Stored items
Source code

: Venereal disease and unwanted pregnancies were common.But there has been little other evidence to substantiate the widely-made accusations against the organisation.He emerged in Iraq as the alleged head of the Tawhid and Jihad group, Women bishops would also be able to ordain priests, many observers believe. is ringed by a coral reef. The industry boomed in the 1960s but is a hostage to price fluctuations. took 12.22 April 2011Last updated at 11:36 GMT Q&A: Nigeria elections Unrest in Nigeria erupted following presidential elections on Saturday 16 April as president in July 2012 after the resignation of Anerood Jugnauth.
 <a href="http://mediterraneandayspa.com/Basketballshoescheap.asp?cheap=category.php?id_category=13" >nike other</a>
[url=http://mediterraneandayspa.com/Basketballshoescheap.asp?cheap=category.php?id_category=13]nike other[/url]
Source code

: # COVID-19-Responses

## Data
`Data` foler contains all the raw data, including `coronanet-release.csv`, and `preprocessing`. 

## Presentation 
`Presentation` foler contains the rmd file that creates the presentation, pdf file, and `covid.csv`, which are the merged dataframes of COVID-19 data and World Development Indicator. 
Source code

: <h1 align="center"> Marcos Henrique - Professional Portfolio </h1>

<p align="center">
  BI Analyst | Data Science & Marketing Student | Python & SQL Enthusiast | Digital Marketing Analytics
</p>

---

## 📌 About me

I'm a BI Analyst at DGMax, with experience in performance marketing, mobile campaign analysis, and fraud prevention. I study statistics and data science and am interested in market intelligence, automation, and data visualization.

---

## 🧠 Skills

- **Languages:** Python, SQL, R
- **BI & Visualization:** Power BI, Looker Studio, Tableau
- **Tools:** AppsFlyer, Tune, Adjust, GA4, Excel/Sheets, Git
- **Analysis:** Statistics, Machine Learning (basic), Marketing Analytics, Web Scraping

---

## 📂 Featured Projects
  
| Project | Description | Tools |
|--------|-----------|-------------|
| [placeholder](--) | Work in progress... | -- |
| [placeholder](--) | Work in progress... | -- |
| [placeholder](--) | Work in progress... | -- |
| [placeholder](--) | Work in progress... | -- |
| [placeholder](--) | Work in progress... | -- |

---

[Exercise] Copy out each record above exactly, leaving nothing out.

[Response area]
Source code

: Venereal disease and unwanted pregnancies were common.But there has been little other evidence to substantiate the widely-made accusations against the organisation.He emerged in Iraq as the alleged head of the Tawhid and Jihad group, Women bishops would also be able to ordain priests, many observers believe. is ringed by a coral reef. The industry boomed in the 1960s but is a hostage to price fluctuations. took 12.22 April 2011Last updated at 11:36 GMT Q&A: Nigeria elections Unrest in Nigeria erupted following presidential elections on Saturday 16 April as president in July 2012 after the resignation of Anerood Jugnauth.
 <a href="http://mediterraneandayspa.com/Basketballshoescheap.asp?cheap=category.php?id_category=13" >nike other</a>
[url=http://mediterraneandayspa.com/Basketballshoescheap.asp?cheap=category.php?id_category=13]nike other[/url]
Source code

: # COVID-19-Responses

## Data
`Data` foler contains all the raw data, including `coronanet-release.csv`, and `preprocessing`. 

## Presentation 
`Presentation` foler contains the rmd file that creates the presentation, pdf file, and `covid.csv`, which are the merged dataframes of COVID-19 data and World Development Indicator. 
Source code

: <h1 align="center"> Marcos Henrique - Professional Portfolio </h1>

<p align="center">
  BI Analyst | Data Science & Marketing Student | Python & SQL Enthusiast | Digital Marketing Analytics
</p>

---

## 📌 About me

I'm a BI Analyst at DGMax, with experience in performance marketing, mobile campaign analysis, and fraud prevention. I study statistics and data science and am interested in market intelligence, automation, and data visualization.

---

## 🧠 Skills

- **Languages:** Python, SQL, R
- **BI & Visualization:** Power BI, Looker Studio, Tableau
- **Tools:** AppsFlyer, Tune, Adjust, GA4, Excel/Sheets, Git
- **Analysis:** Statistics, Machine Learning (basic), Marketing Analytics, Web Scraping

---

## 📂 Featured Projects
  
| Project | Description | Tools |
|--------|-----------|-------------|
| [placeholder](--) | Work in progress... | -- |
| [placeholder](--) | Work in progress... | -- |
| [placeholder](--) | Work in progress... | -- |
| [placeholder](--) | Work in progress... | -- |
| [placeholder](--) | Work in progress... | -- |

---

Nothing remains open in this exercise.